WITH the visit of the Indian prime minister, Manmohan Singh, just round the corner (he is scheduled to arrive in Dhaka on September 6), it increasingly seems that the Awami League-Jatiya Party government’s groundwork for what it so enthusiastically dubs as a landmark in the Bangladesh-India relations are neither adequate, let alone foolproof, nor above and beyond question or controversy.
Of course, the government has undertaken elaborate steps with regard to security and protocol for the Indian prime minister and his entourage; however, what appears to be missing is exhaustive analysis and constructive debate on the issues that Dhaka is likely to enter into agreements with New Delhi. The proposed government plan to allow India transit for trade with third countries through the Chittagong and Mongla seaports is a case in point. According to a report front-paged in New Age on August 30, officials in relevant ministries seem to believe that the prime minister’s economic and international affairs advisers, who they say are steering the move after India expressed its intent to sign a new agreement to use the Chittagong and Mongla seaports for its trade with other countries, are giving misinterpretations of the agreements and protocols signed between the two countries in 1972 and 1980.

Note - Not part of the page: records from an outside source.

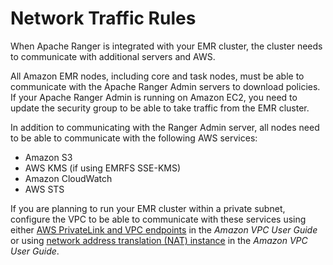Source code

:# Network Traffic Rules<a name="emr-ranger-network"></a>

When Apache Ranger is integrated with your EMR cluster, the cluster needs to communicate with additional servers and AWS\.

All Amazon EMR nodes, including core and task nodes, must be able to communicate with the Apache Ranger Admin servers to download policies\. If your Apache Ranger Admin is running on Amazon EC2, you need to update the security group to be able to take traffic from the EMR cluster\.

In addition to communicating with the Ranger Admin server, all nodes need to be able to communicate with the following AWS services:
+ Amazon S3
+ AWS KMS \(if using EMRFS SSE\-KMS\)
+ Amazon CloudWatch
+ AWS STS

If you are planning to run your EMR cluster within a private subnet, configure the VPC to be able to communicate with these services using either [AWS PrivateLink and VPC endpoints](https://docs.aws.amazon.com/vpc/latest/userguide/endpoint-services-overview.html) in the *Amazon VPC User Guide* or using [network address translation \(NAT\) instance](https://docs.aws.amazon.com/vpc/latest/userguide/VPC_NAT_Instance.html) in the *Amazon VPC User Guide*\.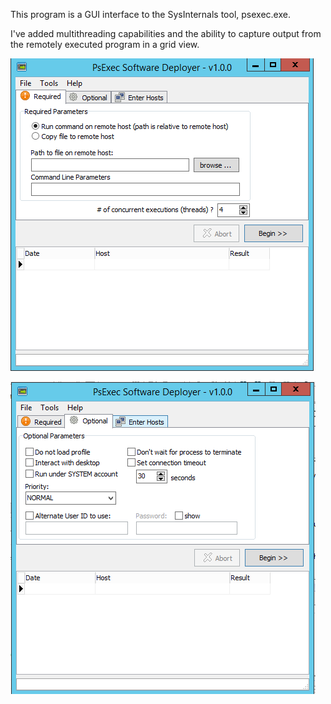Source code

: This program is a GUI interface to the SysInternals tool, psexec.exe. 

I've added multithreading capabilities and the ability to capture output from the remotely executed program in a grid view.

![alt text](https://github.com/MicksMix/psexec-software-deployer/blob/master/images/screenshot01.PNG?raw=true "screenshot 1")


![alt text](https://github.com/MicksMix/psexec-software-deployer/blob/master/images/screenshot02.PNG?raw=true "screenshot 2")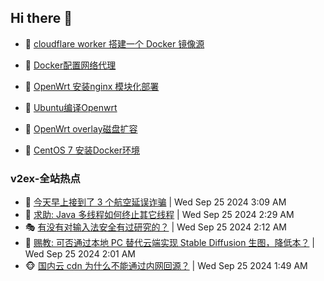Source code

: ## Hi there 👋

<!--
**dkyg666/dkyg666** is a ✨ _special_ ✨ repository because its `README.md` (this file) appears on your GitHub profile.

Here are some ideas to get you started:

- 🔭 I’m currently working on ...
- 🌱 I’m currently learning ...
- 👯 I’m looking to collaborate on ...
- 🤔 I’m looking for help with ...
- 💬 Ask me about ...
- 📫 How to reach me: ...
- 😄 Pronouns: ...
- ⚡ Fun fact: ...
-->

<!-- BLOG-POST-LIST:START -->
- 🦩 [cloudflare worker 搭建一个 Docker 镜像源](http://blog.1996099.xyz/archives/cloudflare-worker-da-jian-yi-ge-docker-jing-xiang-zhan) 

- 🚦 [Docker配置网络代理](http://blog.1996099.xyz/archives/dockerpei-zhi-wang-luo-dai-li) 

- 🫶 [OpenWrt 安装nginx 模块化部署](http://blog.1996099.xyz/archives/openwrt-an-zhuang-nginx-mo-kuai-hua-bu-shu) 

- 🦄 [Ubuntu编译Openwrt](http://blog.1996099.xyz/archives/ubuntuzi-bian-yi-openwrt) 

- 🐻 [OpenWrt overlay磁盘扩容](http://blog.1996099.xyz/archives/openwrt-overlay) 

- 🤖 [CentOS 7 安装Docker环境](http://blog.1996099.xyz/archives/centos-docker) 
<!-- BLOG-POST-LIST:END -->

### v2ex-全站热点
<!-- v2ex:START -->
- 🥸 [今天早上接到了 3 个航空延误诈骗](https://www.v2ex.com/t/1075615#reply2) | Wed Sep 25 2024 3:09 AM
- 🤗 [求助: Java 多线程如何终止其它线程](https://www.v2ex.com/t/1075598#reply5) | Wed Sep 25 2024 2:29 AM
- 🎭 [有没有对输入法安全有过研究的？](https://www.v2ex.com/t/1075589#reply3) | Wed Sep 25 2024 2:12 AM
- 🥷 [赐教: 可否通过本地 PC 替代云端实现 Stable Diffusion 生图，降低本？](https://www.v2ex.com/t/1075587#reply14) | Wed Sep 25 2024 2:01 AM
- 🐵 [国内云 cdn 为什么不能通过内网回源？](https://www.v2ex.com/t/1075579#reply9) | Wed Sep 25 2024 1:49 AM<!-- v2ex:END -->

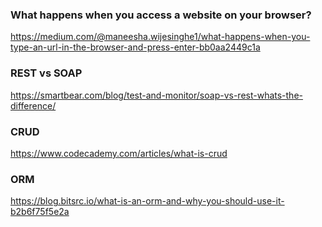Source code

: ### What happens when you access a website on your browser?
https://medium.com/@maneesha.wijesinghe1/what-happens-when-you-type-an-url-in-the-browser-and-press-enter-bb0aa2449c1a
### REST vs SOAP
https://smartbear.com/blog/test-and-monitor/soap-vs-rest-whats-the-difference/
### CRUD
https://www.codecademy.com/articles/what-is-crud
### ORM
https://blog.bitsrc.io/what-is-an-orm-and-why-you-should-use-it-b2b6f75f5e2a
###



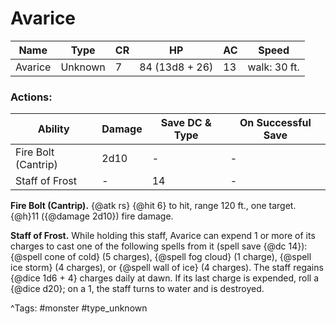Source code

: # Avarice

| Name | Type | CR | HP | AC | Speed |
|------|------|----|----|----|-------|
| Avarice | Unknown | 7 | 84 (13d8 + 26) | 13 | walk: 30 ft. |

### Actions:

| Ability | Damage | Save DC & Type | On Successful Save |
|---------|--------|----------------|--------------------|
| Fire Bolt (Cantrip) | 2d10 | - | - |
| Staff of Frost | - | 14 | - |


**Fire Bolt (Cantrip).** {@atk rs} {@hit 6} to hit, range 120 ft., one target. {@h}11 ({@damage 2d10}) fire damage.

**Staff of Frost.** While holding this staff, Avarice can expend 1 or more of its charges to cast one of the following spells from it (spell save {@dc 14}): {@spell cone of cold} (5 charges), {@spell fog cloud} (1 charge), {@spell ice storm} (4 charges), or {@spell wall of ice} (4 charges). The staff regains {@dice 1d6 + 4} charges daily at dawn. If its last charge is expended, roll a {@dice d20}; on a 1, the staff turns to water and is destroyed.

^Tags: #monster #type_unknown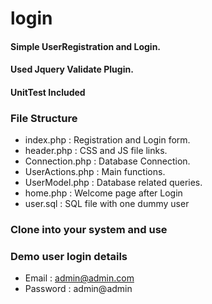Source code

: # login
#### Simple UserRegistration and Login.
#### Used Jquery Validate Plugin.
#### UnitTest Included

### File Structure
 - index.php : Registration and Login form.
 - header.php : CSS and JS file links.
 - Connection.php : Database Connection.
 - UserActions.php : Main functions.
 - UserModel.php : Database related queries.
 - home.php : Welcome page after Login
 - user.sql : SQL file with one dummy user

### Clone into your system and use
### Demo user login details
 - Email : admin@admin.com
 - Password : admin@admin

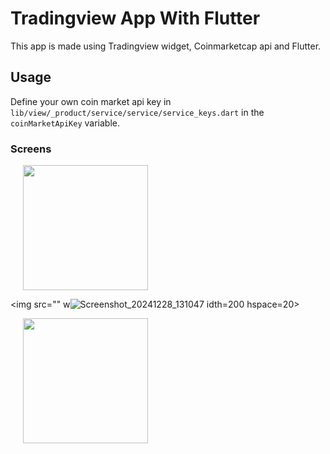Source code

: # Tradingview App With Flutter

This app is made using Tradingview widget, Coinmarketcap api and Flutter.

## Usage

Define your own coin market api key in `lib/view/_product/service/service/service_keys.dart` in the `coinMarketApiKey` variable.

### Screens

<img src="https://github.com/suleymangunes/TradingView-app/assets/62201710/d83c147b-01e1-40ba-96f6-cd101cbfb939" width=200 hspace=20>

<img src="" w![Screenshot_20241228_131047](https://github.com/user-attachments/assets/799d74b4-8efd-44bc-8f99-6ffb05fab348)
idth=200 hspace=20>

<img src="https://github.com/suleymangunes/TradingView-app/assets/62201710/558f77a9-cf57-48f3-9ff2-b98b51aa40b1" width=200 hspace=20>
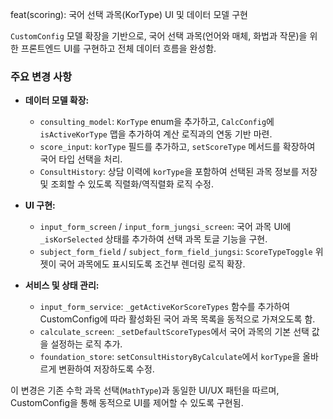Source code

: feat(scoring): 국어 선택 과목(KorType) UI 및 데이터 모델 구현

`CustomConfig` 모델 확장을 기반으로, 국어 선택 과목(언어와 매체, 화법과 작문)을 위한 프론트엔드 UI를 구현하고 전체 데이터 흐름을 완성함.

### 주요 변경 사항

- **데이터 모델 확장:**
  - `consulting_model`: `KorType` enum을 추가하고, `CalcConfig`에 `isActiveKorType` 맵을 추가하여 계산 로직과의 연동 기반 마련.
  - `score_input`: `korType` 필드를 추가하고, `setScoreType` 메서드를 확장하여 국어 타입 선택을 처리.
  - `ConsultHistory`: 상담 이력에 `korType`을 포함하여 선택된 과목 정보를 저장 및 조회할 수 있도록 직렬화/역직렬화 로직 수정.

- **UI 구현:**
  - `input_form_screen` / `input_form_jungsi_screen`: 국어 과목 UI에 `_isKorSelected` 상태를 추가하여 선택 과목 토글 기능을 구현.
  - `subject_form_field` / `subject_form_field_jungsi`: `ScoreTypeToggle` 위젯이 국어 과목에도 표시되도록 조건부 렌더링 로직 확장.

- **서비스 및 상태 관리:**
  - `input_form_service`: `_getActiveKorScoreTypes` 함수를 추가하여 CustomConfig에 따라 활성화된 국어 과목 목록을 동적으로 가져오도록 함.
  - `calculate_screen`: `_setDefaultScoreTypes`에서 국어 과목의 기본 선택 값을 설정하는 로직 추가.
  - `foundation_store`: `setConsultHistoryByCalculate`에서 `korType`을 올바르게 변환하여 저장하도록 수정.

이 변경은 기존 수학 과목 선택(`MathType`)과 동일한 UI/UX 패턴을 따르며, CustomConfig을 통해 동적으로 UI를 제어할 수 있도록 구현됨.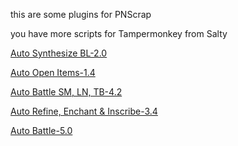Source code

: this are some plugins for PNScrap

you have more scripts for Tampermonkey from Salty

[Auto Synthesize BL-2.0](https://gist.github.com/boyaghnia/6df6c8f7d134c750c8d1aadd6938ee8f)

[Auto Open Items-1.4](https://gist.github.com/boyaghnia/a30f7156feda1bdce3f2f84e1e1483db)

[Auto Battle SM, LN, TB-4.2](https://gist.github.com/boyaghnia/e4a5e71f1a058666ac3f0e2b87edb07d)

[Auto Refine, Enchant & Inscribe-3.4](https://gist.github.com/boyaghnia/e4a5e71f1a058666ac3f0e2b87edb07d)

[Auto Battle-5.0](https://gist.github.com/boyaghnia/f073da228c3baadfc83741d1c79d0829)
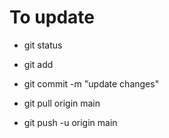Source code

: # To update 

- git status

- git add <files>
  
- git commit -m "update changes"

- git pull origin main

- git push -u origin main
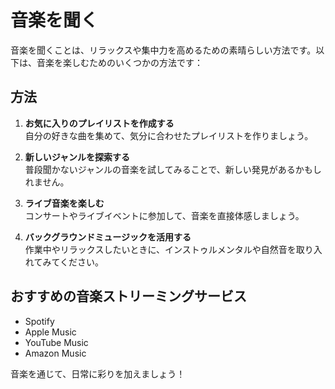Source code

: # 音楽を聞く

音楽を聞くことは、リラックスや集中力を高めるための素晴らしい方法です。以下は、音楽を楽しむためのいくつかの方法です：

## 方法
1. **お気に入りのプレイリストを作成する**  
    自分の好きな曲を集めて、気分に合わせたプレイリストを作りましょう。

2. **新しいジャンルを探索する**  
    普段聞かないジャンルの音楽を試してみることで、新しい発見があるかもしれません。

3. **ライブ音楽を楽しむ**  
    コンサートやライブイベントに参加して、音楽を直接体感しましょう。

4. **バックグラウンドミュージックを活用する**  
    作業中やリラックスしたいときに、インストゥルメンタルや自然音を取り入れてみてください。

## おすすめの音楽ストリーミングサービス
- Spotify
- Apple Music
- YouTube Music
- Amazon Music

音楽を通じて、日常に彩りを加えましょう！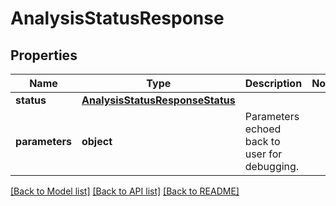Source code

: # AnalysisStatusResponse

## Properties
Name | Type | Description | Notes
------------ | ------------- | ------------- | -------------
**status** | [**AnalysisStatusResponseStatus**](AnalysisStatusResponseStatus.md) |  | 
**parameters** | **object** | Parameters echoed back to user for debugging. | 

[[Back to Model list]](../README.md#documentation-for-models) [[Back to API list]](../README.md#documentation-for-api-endpoints) [[Back to README]](../README.md)

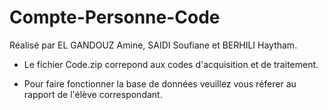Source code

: # Compte-Personne-Code

Réalisé par EL GANDOUZ Amine, SAIDI Soufiane et BERHILI Haytham.

- Le fichier Code.zip correpond aux codes d'acquisition et de traitement.

- Pour faire fonctionner la base de données veuillez vous réferer au rapport de l'élève correspondant.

The government has hardly made any effort to initiate any open consultation with the intelligentsia or within the political class, let alone a public debate, on the agreements that it plans to sign with its Indian counterpart during Manmohan Singh’s September 6-7 visit. In fact, the incumbents have kept the content and intent veiled from the public, for reasons only they seem to know. Thus far, save the occasional, and vague, statements by the prime minister’s economic and international advisers, made mostly to the media, print and electronic, the government seems to have kept the relevant issues under wraps. Suffice it to say, there are questions about the modalities of the transit/transhipment agreement that should have been thoroughly discussed and debated. For example, the government has not made it clear that if India is after all allowed to use the Chittagong and Mongla seaports for trade with other countries, under what legal framework such allowance will be provided. Nor has it clarified what will be the arbitration/resolution mechanism in case of any future dispute. Similarly, in case of agreements on sharing of common rivers, it is not clear whether or not a guarantee clause will be incorporated.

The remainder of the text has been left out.